Leave the pictures out. Transcribe exactly every line from the start of the records through the one containing "at a glance.".

DATA EXTRACTS:
---*---

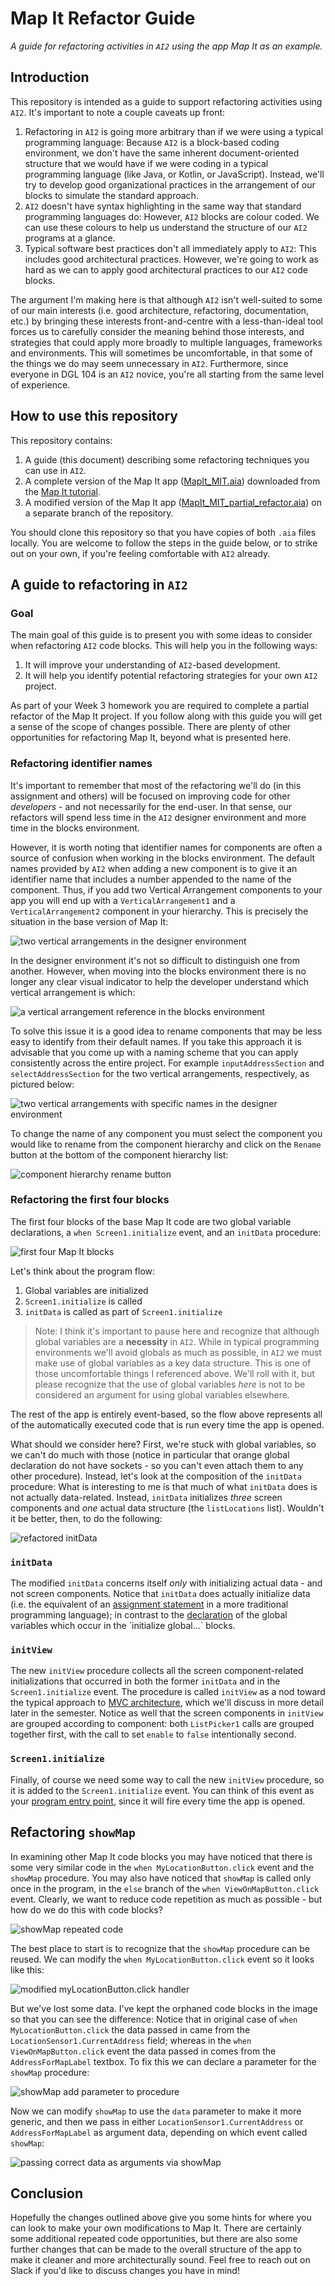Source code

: # Map It Refactor Guide
_A guide for refactoring activities in `AI2` using the app Map It as an example._

## Introduction
This repository is intended as a guide to support refactoring activities using `AI2`. It's important to note a couple caveats up front:
1. Refactoring in `AI2` is going more arbitrary than if we were using a typical programming language: Because `AI2` is a block-based coding environment, we don't have the same inherent document-oriented structure that we would have if we were coding in a typical programming language (like Java, or Kotlin, or JavaScript). Instead, we'll try to develop good organizational practices in the arrangement of our blocks to simulate the standard approach.
2. `AI2` doesn't have syntax highlighting in the same way that standard programming languages do: However, `AI2` blocks are colour coded. We can use these colours to help us understand the structure of our `AI2` programs at a glance.
3. Typical software best practices don't all immediately apply to `AI2`: This includes good architectural practices. However, we're going to work as hard as we can to apply good architectural practices to our `AI2` code blocks.

The argument I'm making here is that although `AI2` isn't well-suited to some of our main interests (i.e. good architecture, refactoring, documentation, etc.) by bringing these interests front-and-centre with a less-than-ideal tool forces us to carefully consider the meaning behind those interests, and strategies that could apply more broadly to multiple languages, frameworks and environments. This will sometimes be uncomfortable, in that some of the things we do may seem unnecessary in `AI2`. Furthermore, since everyone in DGL 104 is an `AI2` novice, you're all starting from the same level of experience. 

## How to use this repository
This repository contains:
1. A guide (this document) describing some refactoring techniques you can use in `AI2`.
2. A complete version of the Map It app ([MapIt_MIT.aia]()) downloaded from the [Map It tutorial](https://appinventor.mit.edu/explore/displaying-maps).
3. A modified version of the Map It app ([MapIt_MIT_partial_refactor.aia]()) on a separate branch of the repository. 

You should clone this repository so that you have copies of both `.aia` files locally. You are welcome to follow the steps in the guide below, or to strike out on your own, if you're feeling comfortable with `AI2` already.

## A guide to refactoring in `AI2`

### Goal
The main goal of this guide is to present you with some ideas to consider when refactoring `AI2` code blocks. This will help you in the following ways:
1. It will improve your understanding of `AI2`-based development.
2. It will help you identify potential refactoring strategies for your own `AI2` project.

As part of your Week 3 homework you are required to complete a partial refactor of the Map It project. If you follow along with this guide you will get a sense of the scope of changes possible. There are plenty of other opportunities for refactoring Map It, beyond what is presented here.

### Refactoring identifier names
It's important to remember that most of the refactoring we'll do (in this assignment and others) will be focused on improving code for other _developers_ - and not necessarily for the end-user. In that sense, our refactors will spend less time in the `AI2` designer environment and more time in the blocks environment. 

However, it is worth noting that identifier names for components are often a source of confusion when working in the blocks environment. The default names provided by `AI2` when adding a new component is to give it an identifier name that includes a number appended to the name of the component. Thus, if you add two Vertical Arrangement components to your app you will end up with a `VerticalArrangement1` and a `VerticalArrangement2` component in your hierarchy. This is precisely the situation in the base version of Map It:

![two vertical arrangements in the designer environment](./images/mapit-identifier-refactor-1.png)

In the designer environment it's not so difficult to distinguish one from another. However, when moving into the blocks environment there is no longer any clear visual indicator to help the developer understand which vertical arrangement is which:

![a vertical arrangement reference in the blocks environment](./images/mapit-identifier-refactor-2.png)

To solve this issue it is a good idea to rename components that may be less easy to identify from their default names. If you take this approach it is advisable that you come up with a naming scheme that you can apply consistently across the entire project. For example `inputAddressSection` and `selectAddressSection` for the two vertical arrangements, respectively, as pictured below:

![two vertical arrangements with specific names in the designer environment](./images/mapit-identifier-refactor-3.png)

To change the name of any component you must select the component you would like to rename from the component hierarchy and click on the `Rename` button at the bottom of the component hierarchy list:

![component hierarchy rename button](./images/mapit-identifier-refactor-4.png)

### Refactoring the first four blocks
The first four blocks of the base Map It code are two global variable declarations, a `when Screen1.initialize` event, and an `initData` procedure:

![first four Map It blocks](./images/first-four-1.png)

Let's think about the program flow:
1. Global variables are initialized
2. `Screen1.initialize` is called
3. `initData` is called as part of `Screen1.initialize`

> Note: I think it's important to pause here and recognize that although global variables are a **necessity** in `AI2`. While in typical programming environments we'll avoid globals as much as possible, in `AI2` we must make use of global variables as a key data structure. This is one of those uncomfortable things I referenced above. We'll roll with it, but please recognize that the use of global variables _here_ is not to be considered an argument for using global variables elsewhere.

The rest of the app is entirely event-based, so the flow above represents all of the automatically executed code that is run every time the app is opened.  

What should we consider here? First, we're stuck with global variables, so we can't do much with those (notice in particular that orange global declaration do not have sockets - so you can't even attach them to any other procedure). Instead, let's look at the composition of the `initData` procedure: What is interesting to me is that much of what `initData` does is not actually data-related. Instead, `initData` initializes _three_ screen components and _one_ actual data structure (the `listLocations` list). Wouldn't it be better, then, to do the following:

![refactored initData](./images/first-four-1.png)

### `initData`
The modified `initData` concerns itself _only_ with initializing actual data - and not screen components. Notice that `initData` does actually initialize data (i.e. the equivalent of an [assignment statement](https://en.wikipedia.org/wiki/Assignment_(computer_science)) in a more traditional programming language); in contrast to the [declaration](https://en.wikipedia.org/wiki/Declaration_(computer_programming)) of the global variables which occur in the `initialize global...` blocks.

### `initView`
The new `initView` procedure collects all the screen component-related initializations that occurred in both the former `initData` and in the `Screen1.initialize` event. The procedure is called `initView` as a nod toward the typical approach to [MVC architecture](https://en.wikipedia.org/wiki/Model%E2%80%93view%E2%80%93controller), which we'll discuss in more detail later in the semester. Notice as well that the screen components in `initView` are grouped according to component: both `ListPicker1` calls are grouped together first, with the call to set `enable` to `false` intentionally second. 

### `Screen1.initialize`
Finally, of course we need some way to call the new `initView` procedure, so it is added to the `Screen1.initialize` event. You can think of this event as your [program entry point](https://en.wikipedia.org/wiki/Entry_point), since it will fire every time the app is opened.

## Refactoring `showMap`
In examining other Map It code blocks you may have noticed that there is some very similar code in the `when MyLocationButton.click` event and the `showMap` procedure. You may also have noticed that `showMap` is called only once in the program, in the `else` branch of the `when ViewOnMapButton.click` event. Clearly, we want to reduce code repetition as much as possible - but how do we do this with code blocks?

![showMap repeated code](./images/showmap-1.png)

The best place to start is to recognize that the `showMap` procedure can be reused. We can modify the `when MyLocationButton.click` event so it looks like this:

![modified myLocationButton.click handler](./images/showmap-2.png)

But we've lost some data. I've kept the orphaned code blocks in the image so that you can see the difference: Notice that in original case of `when MyLocationButton.click` the data passed in came from the `LocationSensor1.CurrentAddress` field; whereas in the `when ViewOnMapButton.click` event the data passed in comes from the `AddressForMapLabel` textbox. To fix this we can declare a parameter for the `showMap` procedure:

![showMap add parameter to procedure](./images/showmap-3.gif)

Now we can modify `showMap` to use the `data` parameter to make it more generic, and then we pass in either `LocationSensor1.CurrentAddress` or `AddressForMapLabel` as argument data, depending on which event called `showMap`:

![passing correct data as arguments via showMap](./images/showmap-4.png)

## Conclusion
Hopefully the changes outlined above give you some hints for where you can look to make your own modifications to Map It. There are certainly some additional repeated code opportunities, but there are also some further changes that can be made to the overall structure of the app to make it cleaner and more architecturally sound. Feel free to reach out on Slack if you'd like to discuss changes you have in mind!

---*---

TASK RESPONSE:
Source code

: # Map It Refactor Guide
_A guide for refactoring activities in `AI2` using the app Map It as an example._

## Introduction
This repository is intended as a guide to support refactoring activities using `AI2`. It's important to note a couple caveats up front:
1. Refactoring in `AI2` is going more arbitrary than if we were using a typical programming language: Because `AI2` is a block-based coding environment, we don't have the same inherent document-oriented structure that we would have if we were coding in a typical programming language (like Java, or Kotlin, or JavaScript). Instead, we'll try to develop good organizational practices in the arrangement of our blocks to simulate the standard approach.
2. `AI2` doesn't have syntax highlighting in the same way that standard programming languages do: However, `AI2` blocks are colour coded. We can use these colours to help us understand the structure of our `AI2` programs at a glance.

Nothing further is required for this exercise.